START INPUT MATERIAL
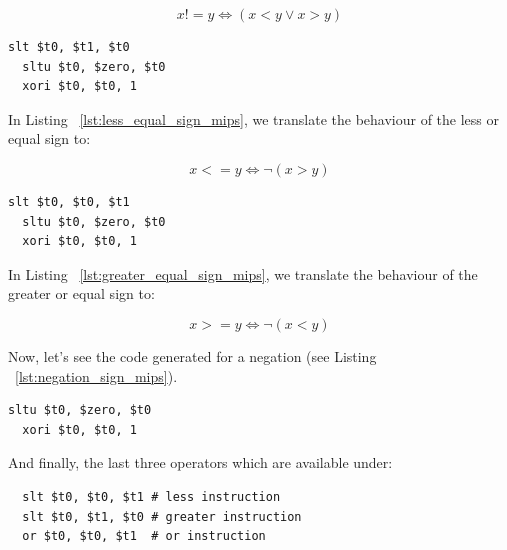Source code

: \documentclass[
  oneside,
  11pt, a4paper,
  footinclude=true,
  headinclude=true,
  cleardoublepage=empty
]{scrbook}
\begin{document}
\begin{equation}
  x != y \iff ( x < y \lor x > y)
\end{equation}

\begin{lstlisting}[caption={Code generated for less or equal sign in MIPS},label={lst:less_equal_sign_mips}]
  slt $t0, $t1, $t0	
  sltu $t0, $zero, $t0	
  xori $t0, $t0, 1	
\end{lstlisting}

In Listing ~\ref{lst:less_equal_sign_mips}, we translate the behaviour of the less or equal sign to:

\begin{equation}
  x <= y \iff \lnot ( x > y)
\end{equation}

\begin{lstlisting}[caption={Code generated for greater or equal sign in MIPS},label={lst:greater_equal_sign_mips}]
  slt $t0, $t0, $t1	
  sltu $t0, $zero, $t0	
  xori $t0, $t0, 1	
\end{lstlisting}

In Listing ~\ref{lst:greater_equal_sign_mips}, we translate the behaviour of the greater or equal sign to:

\begin{equation}
  x >= y \iff \lnot ( x < y )
\end{equation}

Now, let's see the code generated for a negation (see Listing ~\ref{lst:negation_sign_mips}).

\begin{lstlisting}[caption={Code generated for negation sign in MIPS},label={lst:negation_sign_mips}]
  sltu $t0, $zero, $t0	
  xori $t0, $t0, 1	
\end{lstlisting}



And finally, the last three operators which are available under:

\begin{lstlisting}
  slt $t0, $t0, $t1	# less instruction
  slt $t0, $t1, $t0	# greater instruction
  or $t0, $t0, $t1	# or instruction
\end{lstlisting}
\end{document}
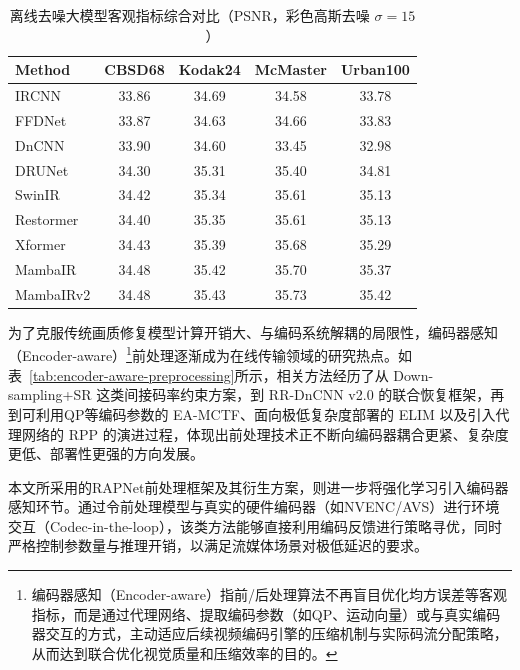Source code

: \begin{table}[htbp]
  \centering
  \caption{离线去噪大模型客观指标综合对比（PSNR，彩色高斯去噪 $\sigma=15$）}
  \label{tab:offline-denoise}
  \small
  \begin{tabular}{lcccc}
    \toprule
    \textbf{Method} & \textbf{CBSD68} & \textbf{Kodak24} & \textbf{McMaster} & \textbf{Urban100} \\
    \midrule
    IRCNN       & 33.86 & 34.69 & 34.58 & 33.78 \\
    FFDNet      & 33.87 & 34.63 & 34.66 & 33.83 \\
    DnCNN\cite{Zhang2017DnCNN}       & 33.90 & 34.60 & 33.45 & 32.98 \\
    DRUNet      & 34.30 & 35.31 & 35.40 & 34.81 \\
    SwinIR      & 34.42 & 35.34 & 35.61 & 35.13 \\
    Restormer   & 34.40 & 35.35 & 35.61 & 35.13 \\
    Xformer     & 34.43 & 35.39 & 35.68 & 35.29 \\
    MambaIR     & 34.48 & 35.42 & 35.70 & 35.37 \\
    MambaIRv2   & 34.48 & 35.43 & 35.73 & 35.42 \\
    \bottomrule
  \end{tabular}
\end{table}

为了克服传统画质修复模型计算开销大、与编码系统解耦的局限性，编码器感知（Encoder-aware）\footnote{编码器感知（Encoder-aware）指前/后处理算法不再盲目优化均方误差等客观指标，而是通过代理网络、提取编码参数（如QP、运动向量）或与真实编码器交互的方式，主动适应后续视频编码引擎的压缩机制与实际码流分配策略，从而达到联合优化视觉质量和压缩效率的目的。}前处理逐渐成为在线传输领域的研究热点。如表~\ref{tab:encoder-aware-preprocessing}所示，相关方法经历了从 Down-sampling+SR\cite{ref9-shen2011downsampling} 这类间接码率约束方案，到 RR-DnCNN v2.0\cite{ref5-ho2021rrdncnn} 的联合恢复框架，再到可利用QP等编码参数的 EA-MCTF\cite{ref12-vanam2023dcc}、面向极低复杂度部署的 ELIM\cite{ref13-wang2024elim} 以及引入代理网络的 RPP\cite{ref17-ma2023rateperception} 的演进过程，体现出前处理技术正不断向编码器耦合更紧、复杂度更低、部署性更强的方向发展。


本文所采用的RAPNet前处理框架及其衍生方案，则进一步将强化学习引入编码器感知环节。通过令前处理模型与真实的硬件编码器（如NVENC/AVS）进行环境交互（Codec-in-the-loop），该类方法能够直接利用编码反馈进行策略寻优，同时严格控制参数量与推理开销，以满足流媒体场景对极低延迟的要求。

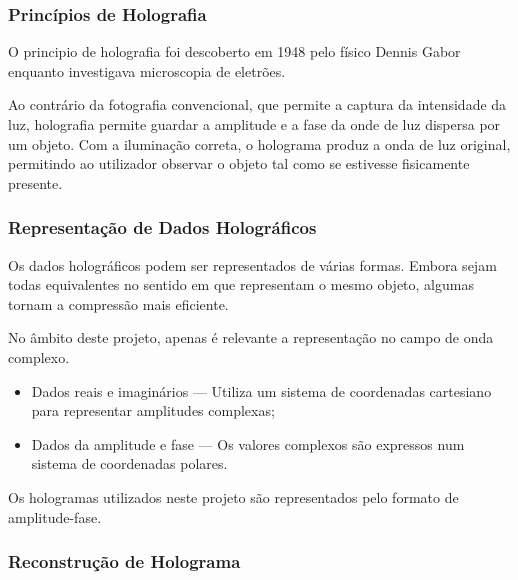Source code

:\subsubsection{Princípios de Holografia}
\label{sssec::estado-arte:holografia:principios}

O principio de holografia foi descoberto em 1948 pelo físico Dennis Gabor enquanto investigava microscopia de eletrões.

Ao contrário da fotografia convencional, que permite a captura da intensidade da luz, holografia permite guardar a amplitude e a fase da onde de luz dispersa por um objeto. Com a iluminação correta, o holograma produz a onda de luz original, permitindo ao utilizador observar o objeto tal como se estivesse fisicamente presente.


\subsubsection{Representação de Dados Holográficos}
\label{sssec::estado-arte:holografia:representacao-dados}


Os dados holográficos podem ser representados de várias formas. Embora sejam todas equivalentes no sentido em que representam o mesmo objeto, algumas tornam a compressão mais eficiente. 


No âmbito deste projeto, apenas é relevante a representação no campo de onda complexo.


\begin{itemize}
    \item Dados reais e imaginários --- Utiliza um sistema de coordenadas cartesiano para representar amplitudes complexas;
    \item Dados da amplitude e fase --- Os valores complexos são expressos num sistema de coordenadas polares.
\end{itemize}

Os hologramas utilizados neste projeto são representados pelo formato de amplitude-fase.


\subsubsection{Reconstrução de Holograma}
\label{sssec::estado-arte:holografia:reconstrucao}

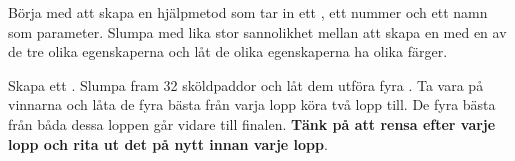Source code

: \Task {}

\Subtask Börja med att skapa en hjälpmetod  som tar in ett , ett nummer och ett namn som parameter. Slumpa med lika stor sannolikhet mellan att skapa en  med en av de tre olika egenskaperna och låt de olika egenskaperna ha olika färger.

\Subtask Skapa ett . Slumpa fram 32 sköldpaddor och låt dem utföra fyra . Ta vara på vinnarna och låta de fyra bästa från varja lopp köra två lopp till. De fyra bästa från båda dessa loppen går vidare till finalen. \textbf{Tänk på att rensa  efter varje lopp och rita ut det på nytt innan varje lopp}.
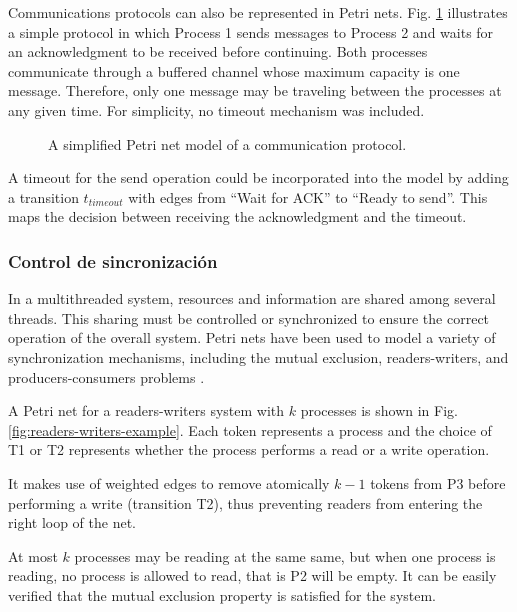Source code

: Communications protocols can also be represented in Petri nets.
Fig. \ref{fig:communication-protocols-example} illustrates a simple protocol
in which Process 1 sends messages to Process 2 and
waits for an acknowledgment to be received before continuing.
Both processes communicate through a buffered channel whose maximum capacity is one message.
Therefore, only one message may be traveling between the processes at any given time.
For simplicity, no timeout mechanism was included.

\begin{figure}[!htbp]
      \centering
      
      \caption{A simplified Petri net model of a communication protocol.}
      \label{fig:communication-protocols-example}
\end{figure}

A timeout for the send operation could be incorporated into the model
by adding a transition $t_{timeout}$ with edges from ``Wait for ACK'' to ``Ready to send''.
This maps the decision between receiving the acknowledgment and the timeout.

\subsubsection{Control de sincronización}

In a multithreaded system, resources and information are shared among several threads.
This sharing must be controlled or synchronized
to ensure the correct operation of the overall system.
Petri nets have been used to model a variety of synchronization mechanisms,
including the mutual exclusion, readers-writers, and producers-consumers problems \cite{murata1989}.

A Petri net for a readers-writers system with $k$ processes
is shown in Fig. \ref{fig:readers-writers-example}.
Each token represents a process and the choice of T1 or T2
represents whether the process performs a read or a write operation.

It makes use of weighted edges to remove atomically
$k - 1$ tokens from P3 before performing a write (transition T2),
thus preventing readers from entering the right loop of the net.

At most $k$ processes may be reading at the same same,
but when one process is reading, no process is allowed to read, that is P2 will be empty.
It can be easily verified that the mutual exclusion property is satisfied for the system.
END INPUT MATERIAL
*TASK PROMPT*. Above are some records; copy each line there that contains "objeto".

*WRITTEN ANSWER*.
Ao contrário da fotografia convencional, que permite a captura da intensidade da luz, holografia permite guardar a amplitude e a fase da onde de luz dispersa por um objeto. Com a iluminação correta, o holograma produz a onda de luz original, permitindo ao utilizador observar o objeto tal como se estivesse fisicamente presente.
Os dados holográficos podem ser representados de várias formas. Embora sejam todas equivalentes no sentido em que representam o mesmo objeto, algumas tornam a compressão mais eficiente. 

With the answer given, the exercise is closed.